═════ Data for review

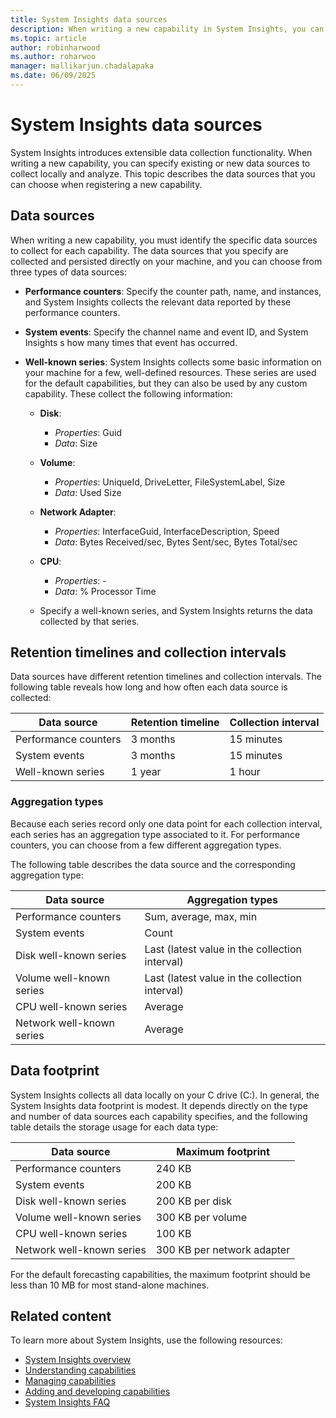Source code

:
```yaml
---
title: System Insights data sources
description: When writing a new capability in System Insights, you can specify existing or new data sources to collect locally and analyze. This topic describes the data sources that you can choose when registering a new capability.
ms.topic: article
author: robinharwood
ms.author: roharwoo
manager: mallikarjun.chadalapaka
ms.date: 06/09/2025
---
```


# System Insights data sources

System Insights introduces extensible data collection functionality. When writing a new capability, you can specify existing or new data sources to collect locally and analyze. This topic describes the data sources that you can choose when registering a new capability.

## Data sources

When writing a new capability, you must identify the specific data sources to collect for each capability. The data sources that you specify are collected and persisted directly on your machine, and you can choose from three types of data sources:

- **Performance counters**: Specify the counter path, name, and instances, and System Insights collects the relevant data reported by these performance counters.

- **System events**: Specify the channel name and event ID, and System Insights s how many times that event has occurred.

- **Well-known series**: System Insights collects some basic information on your machine for a few, well-defined resources. These series are used for the default capabilities, but they can also be used by any custom capability. These collect the following information:

  - **Disk**:
    - *Properties*: Guid
    - *Data*: Size
  - **Volume**:
    - *Properties*: UniqueId, DriveLetter, FileSystemLabel, Size
    - *Data*: Used Size
  - **Network Adapter**:
    - *Properties*: InterfaceGuid, InterfaceDescription, Speed
    - *Data*: Bytes Received/sec, Bytes Sent/sec, Bytes Total/sec
  - **CPU**:
    - *Properties*: -
    - *Data*: % Processor Time

  - Specify a well-known series, and System Insights returns the data collected by that series.

## Retention timelines and collection intervals

Data sources have different retention timelines and collection intervals. The following table reveals how long and how often each data source is collected:

| Data source | Retention timeline | Collection interval |
| --------------- | --------------- | ----------- |
| Performance counters | 3 months | 15 minutes |
| System events | 3 months | 15 minutes |
| Well-known series | 1 year | 1 hour |

### Aggregation types

Because each series record only one data point for each collection interval, each series has an aggregation type associated to it. For performance counters, you can choose from a few different aggregation types.

The following table describes the data source and the corresponding aggregation type:

| Data source | Aggregation types |
| --------------- | --------------- |
| Performance counters | Sum, average, max, min |
| System events | Count |
| Disk well-known series | Last (latest value in the collection interval) |
| Volume well-known series | Last (latest value in the collection interval) |
| CPU well-known series | Average |
| Network well-known series | Average |

## Data footprint

System Insights collects all data locally on your C drive (C:). In general, the System Insights data footprint is modest. It depends directly on the type and number of data sources each capability specifies, and the following table details the storage usage for each data type:

| Data source | Maximum footprint |
| --------------- | --------------- |
| Performance counters | 240 KB |
| System events | 200 KB |
| Disk well-known series | 200 KB per disk |
| Volume well-known series | 300 KB per volume |
| CPU well-known series | 100 KB |
| Network well-known series | 300 KB per network adapter |

For the default forecasting capabilities, the maximum footprint should be less than 10 MB for most stand-alone machines.

## Related content

To learn more about System Insights, use the following resources:

- [System Insights overview](overview.md)
- [Understanding capabilities](understanding-capabilities.md)
- [Managing capabilities](managing-capabilities.md)
- [Adding and developing capabilities](adding-and-developing-capabilities.md)
- [System Insights FAQ](faq.md)
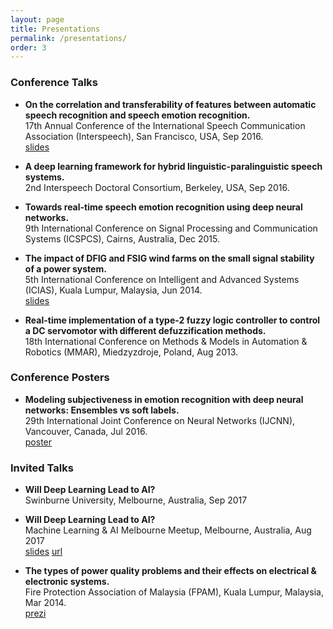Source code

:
 ```yaml
---
layout: page
title: Presentations
permalink: /presentations/
order: 3
---
```


### Conference Talks

- **On the correlation and transferability of features between automatic speech recognition and speech emotion recognition.**  
17th Annual Conference of the International Speech Communication Association (Interspeech), San Francisco, USA, Sep 2016.  
[slides](../assets/presentations/Fayek_is16.pdf)

- **A deep learning framework for hybrid linguistic-paralinguistic speech systems.**  
2nd Interspeech Doctoral Consortium, Berkeley, USA, Sep 2016.  

- **Towards real-time speech emotion recognition using deep neural networks.**  
9th International Conference on Signal Processing and Communication Systems (ICSPCS), Cairns, Australia, Dec 2015.

- **The impact of DFIG and FSIG wind farms on the small signal stability of a power system.**  
5th International Conference on Intelligent and Advanced Systems (ICIAS), Kuala Lumpur, Malaysia, Jun 2014.  
[slides](../assets/presentations/Fayek_icias14.pdf)

- **Real-time implementation of a type-2 fuzzy logic controller to control a DC servomotor with different defuzzification methods.**  
18th International Conference on Methods & Models in Automation & Robotics (MMAR), Miedzyzdroje, Poland, Aug 2013.

### Conference Posters

- **Modeling subjectiveness in emotion recognition with deep neural networks: Ensembles vs soft labels.**  
29th International Joint Conference on Neural Networks (IJCNN), Vancouver, Canada, Jul 2016.  
[poster](../assets/presentations/Fayek_ijcnn16.pdf)

### Invited Talks

- **Will Deep Learning Lead to AI?**  
Swinburne University, Melbourne, Australia, Sep 2017

- **Will Deep Learning Lead to AI?**  
Machine Learning & AI Melbourne Meetup, Melbourne, Australia, Aug 2017  
[slides](../assets/presentations/Fayek_deeplearningai17.pdf)
[url](https://www.meetup.com/Machine-Learning-AI-Meetup/events/239993347/)

- **The types of power quality problems and their effects on electrical & electronic systems.**  
Fire Protection Association of Malaysia (FPAM), Kuala Lumpur, Malaysia, Mar 2014.  
[prezi](http://prezi.com/raofccgdehyl/?utm_campaign=share&utm_medium=copy&rc=ex0sharecvc)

══════════

Problem description: If a line in the records includes "value", it counts toward the total; report that total by itself.

Answer section: 2